自然と無駄な動きがなくなり、ためらいが消えうせ、ついに反応の点で幸を頭とするコンビネーションをしのごうとしている。
サポートに徹していた幸が思わず定石を崩して前に出る、至近距離での光術をガードされ、すわ体当たりかと身構えた。

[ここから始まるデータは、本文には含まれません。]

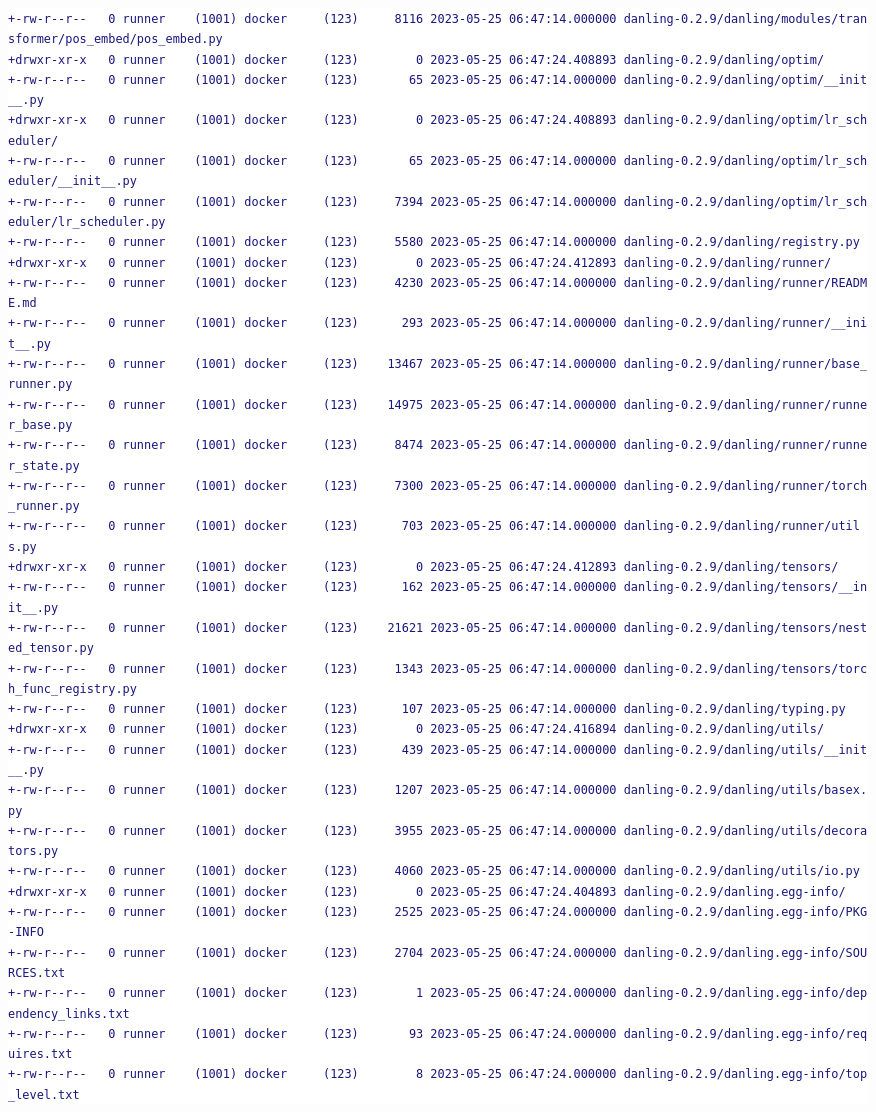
 ```diff
+-rw-r--r--   0 runner    (1001) docker     (123)     8116 2023-05-25 06:47:14.000000 danling-0.2.9/danling/modules/transformer/pos_embed/pos_embed.py
+drwxr-xr-x   0 runner    (1001) docker     (123)        0 2023-05-25 06:47:24.408893 danling-0.2.9/danling/optim/
+-rw-r--r--   0 runner    (1001) docker     (123)       65 2023-05-25 06:47:14.000000 danling-0.2.9/danling/optim/__init__.py
+drwxr-xr-x   0 runner    (1001) docker     (123)        0 2023-05-25 06:47:24.408893 danling-0.2.9/danling/optim/lr_scheduler/
+-rw-r--r--   0 runner    (1001) docker     (123)       65 2023-05-25 06:47:14.000000 danling-0.2.9/danling/optim/lr_scheduler/__init__.py
+-rw-r--r--   0 runner    (1001) docker     (123)     7394 2023-05-25 06:47:14.000000 danling-0.2.9/danling/optim/lr_scheduler/lr_scheduler.py
+-rw-r--r--   0 runner    (1001) docker     (123)     5580 2023-05-25 06:47:14.000000 danling-0.2.9/danling/registry.py
+drwxr-xr-x   0 runner    (1001) docker     (123)        0 2023-05-25 06:47:24.412893 danling-0.2.9/danling/runner/
+-rw-r--r--   0 runner    (1001) docker     (123)     4230 2023-05-25 06:47:14.000000 danling-0.2.9/danling/runner/README.md
+-rw-r--r--   0 runner    (1001) docker     (123)      293 2023-05-25 06:47:14.000000 danling-0.2.9/danling/runner/__init__.py
+-rw-r--r--   0 runner    (1001) docker     (123)    13467 2023-05-25 06:47:14.000000 danling-0.2.9/danling/runner/base_runner.py
+-rw-r--r--   0 runner    (1001) docker     (123)    14975 2023-05-25 06:47:14.000000 danling-0.2.9/danling/runner/runner_base.py
+-rw-r--r--   0 runner    (1001) docker     (123)     8474 2023-05-25 06:47:14.000000 danling-0.2.9/danling/runner/runner_state.py
+-rw-r--r--   0 runner    (1001) docker     (123)     7300 2023-05-25 06:47:14.000000 danling-0.2.9/danling/runner/torch_runner.py
+-rw-r--r--   0 runner    (1001) docker     (123)      703 2023-05-25 06:47:14.000000 danling-0.2.9/danling/runner/utils.py
+drwxr-xr-x   0 runner    (1001) docker     (123)        0 2023-05-25 06:47:24.412893 danling-0.2.9/danling/tensors/
+-rw-r--r--   0 runner    (1001) docker     (123)      162 2023-05-25 06:47:14.000000 danling-0.2.9/danling/tensors/__init__.py
+-rw-r--r--   0 runner    (1001) docker     (123)    21621 2023-05-25 06:47:14.000000 danling-0.2.9/danling/tensors/nested_tensor.py
+-rw-r--r--   0 runner    (1001) docker     (123)     1343 2023-05-25 06:47:14.000000 danling-0.2.9/danling/tensors/torch_func_registry.py
+-rw-r--r--   0 runner    (1001) docker     (123)      107 2023-05-25 06:47:14.000000 danling-0.2.9/danling/typing.py
+drwxr-xr-x   0 runner    (1001) docker     (123)        0 2023-05-25 06:47:24.416894 danling-0.2.9/danling/utils/
+-rw-r--r--   0 runner    (1001) docker     (123)      439 2023-05-25 06:47:14.000000 danling-0.2.9/danling/utils/__init__.py
+-rw-r--r--   0 runner    (1001) docker     (123)     1207 2023-05-25 06:47:14.000000 danling-0.2.9/danling/utils/basex.py
+-rw-r--r--   0 runner    (1001) docker     (123)     3955 2023-05-25 06:47:14.000000 danling-0.2.9/danling/utils/decorators.py
+-rw-r--r--   0 runner    (1001) docker     (123)     4060 2023-05-25 06:47:14.000000 danling-0.2.9/danling/utils/io.py
+drwxr-xr-x   0 runner    (1001) docker     (123)        0 2023-05-25 06:47:24.404893 danling-0.2.9/danling.egg-info/
+-rw-r--r--   0 runner    (1001) docker     (123)     2525 2023-05-25 06:47:24.000000 danling-0.2.9/danling.egg-info/PKG-INFO
+-rw-r--r--   0 runner    (1001) docker     (123)     2704 2023-05-25 06:47:24.000000 danling-0.2.9/danling.egg-info/SOURCES.txt
+-rw-r--r--   0 runner    (1001) docker     (123)        1 2023-05-25 06:47:24.000000 danling-0.2.9/danling.egg-info/dependency_links.txt
+-rw-r--r--   0 runner    (1001) docker     (123)       93 2023-05-25 06:47:24.000000 danling-0.2.9/danling.egg-info/requires.txt
+-rw-r--r--   0 runner    (1001) docker     (123)        8 2023-05-25 06:47:24.000000 danling-0.2.9/danling.egg-info/top_level.txt
```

しかし真は幸の凧を蹴りつけて無理矢理方向転換をし、死角から迫ろうとしていた虚雲の遠当てと陣の火術とを斜めにかわした。
「わ、私を踏み台にした!?」
真の動きと左之助の操縦技は見事なものだった。変則機動のトレイルは糸の挙動を予測不可能にし、喧嘩凧を知らない現代っ子たちを翻弄してみせた。
「うわあっ! 糸が!」
「まだですっ! たかがメインの凧をやられただけですっ!」
真奈は完全に巻きつかれる前に逃れようとしたが、それをするには単純に運が悪かった。
唯一逃げられる可能性が残っていたルートは、虚雲がふさいでしまっていたのだった。
虚雲と陣はぐるりと糸を巻きつけられ、凧のへりを揃えて真ごと墜落とあいなった。
「…真奈、思うんやけどいくらなんでも凧やられたらあかんと思うで…」
『白組の鈴倉 虚雲、紅 射月コンビ、七枷 陣、小尾田 真奈コンビ、赤組の椎名 真、原田 左之助コンビの特攻により、もろともに失格となりました!』
「兄さん、いくらなんでも自爆前提の突っ込みてないと思うんだー」
「あー…まぁ、その…ちーっとばかしやりすぎた、悪ぃ」
「さのにーちゃん、すごいけど、すごくない」
蒼のじと目が、左之助を出迎えた。
陽太はラルクからひたすら逃げ回っていた。すでにスプレーショットもかわされ、シャープシューターも試した。弾幕も破壊工作も何一つ有効ではなかった、当たって痛いと言いながら、結局全部ものともせず攻撃を仕掛けてくるラルクに、エリシアは無常にも特攻を命じるのだ。
「無理無理無理ーっ!」
あんなキレッキレの肉体に勝てるわけがない!
「アイン今だ! 突撃!!!」
陽太は凧ごと距離をつめられ、さくっとドラゴンアーツで叩き落された。
『赤組の影野 陽太、エリシア・ボックコンビ、実力の差を見せ付けられたとでも言いましょうか、圧倒的な力の前に失格となりました』
赤組は、ファタ・オルガナの凧だけが残った。
白組は、島村 幸とラルク・クローディスの凧が控えている。
「やれやれ、赤組はわしだけか…これ以上粘っても勝ち目はなさそうじゃの。降参しよう」
『赤組ファタ・オルガナ、フィリア・バーミーズ、赤組最後の降参により、白組の勝利となりました!』
12月30日、お正月バトルの凧揚げ合戦は、白組の勝利で飾られた。